Search code examples
xmlxsltxslt-3.0

Pull data from an element outside of a loop using a common field while streaming


I raised a similar question previously but my XML structure has changed / I need to utilise streaming and haven't been able to get this working with my current solution.

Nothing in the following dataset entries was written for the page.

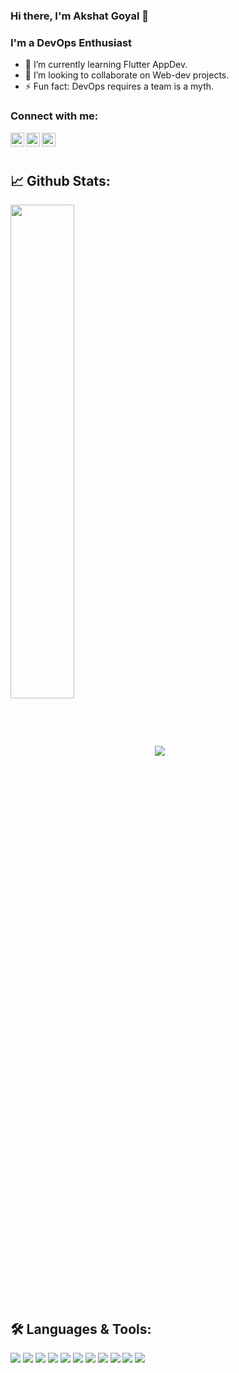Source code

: ### Hi there, I'm Akshat Goyal 👋

### I'm a DevOps Enthusiast
- 🌱 I’m currently learning Flutter AppDev.
- 👯 I’m looking to collaborate on Web-dev projects.
- ⚡ Fun fact: DevOps requires a team is a  myth.

### Connect with me:
<a href="https://www.linkedin.com/in/akshat-goyal-3a082b190/">
  <img align="left" alt="Akshat's LinkedIn" width="22px" src="https://raw.githubusercontent.com/peterthehan/peterthehan/master/assets/linkedin.svg" />
</a>
<a href="https://www.instagram.com/akg._.16/">
  <img align="left" alt="Akshat's Instagram" width="22px" src="https://www.flaticon.com/svg/static/icons/svg/174/174855.svg" />
</a>
<a href="mailto: akshatgoyal1018@gmail.com">
  <img align="left" alt="Akshat's mail Id" width="22px" src="https://www.flaticon.com/svg/static/icons/svg/732/732200.svg" />
</a>
<br><br>

## 📈 **Github Stats:**
<img align="center" width=45% src="https://github-readme-stats.vercel.app/api?username=AkshatGoyal1018&&show_icons=true&title_color=ffffff&icon_color=bb2acf&text_color=daf7dc&bg_color=151515">
<img  src="https://github-readme-stats.vercel.app/api/top-langs/?username=AkshatGoyal1018&theme=dracula&&show_icons=true&title_color=ffffff&icon_color=bb2acf&text_color=daf7dc&bg_color=151515">

## 🛠️ **Languages & Tools:**

![](https://img.shields.io/badge/OS-Linux-informational?style=flat&logo=linux&logoColor=white&color=00ffff)
![](https://img.shields.io/badge/OS-Windows-informational?style=flat&logo=windows&logoColor=white&color=00ffff)
![](https://img.shields.io/badge/Shell-Bash-informational?style=flat&logo=gnu-bash&logoColor=white&color=00ffff)
![](https://img.shields.io/badge/Code-HTML-informational?style=flat&logo=htmlt5&logoColor=white&color=00ffff)
![](https://img.shields.io/badge/Code-C/C++-informational?style=flat&logo=c++&logoColor=white&color=00ffff)
![](https://img.shields.io/badge/Code-Java-informational?style=flat&logo=java&logoColor=white&color=00ffff)
![](https://img.shields.io/badge/Code-Dart-informational?style=flat&logo=dart&logoColor=white&color=00ffff)
![](https://img.shields.io/badge/Tools-Flutter-informational?style=flat&logo=flutter&logoColor=white&color=00ffff)
![](https://img.shields.io/badge/Tools-Jenkins-informational?style=flat&logo=jenkins&logoColor=white&color=00ffff)
![](https://img.shields.io/badge/Tools-Maven-informational?style=flat&logo=maven&logoColor=white&color=00ffff)
![](https://img.shields.io/badge/Tools-Git-informational?style=flat&logo=git&logoColor=white&color=00ffff)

I'm looping through XML but some of the fields I need to reference sit outside of my loop and are dependent on an ID from the current loop, there is a common ID field that I can use to match up the elements but I need them to match within the context of the outer loop and not the entire document. I have been trying to use a Key but haven't been able to get it working while streaming / As a test I removed the streaming references I somewhat get what I need but it matches against the entire document rather than my loop.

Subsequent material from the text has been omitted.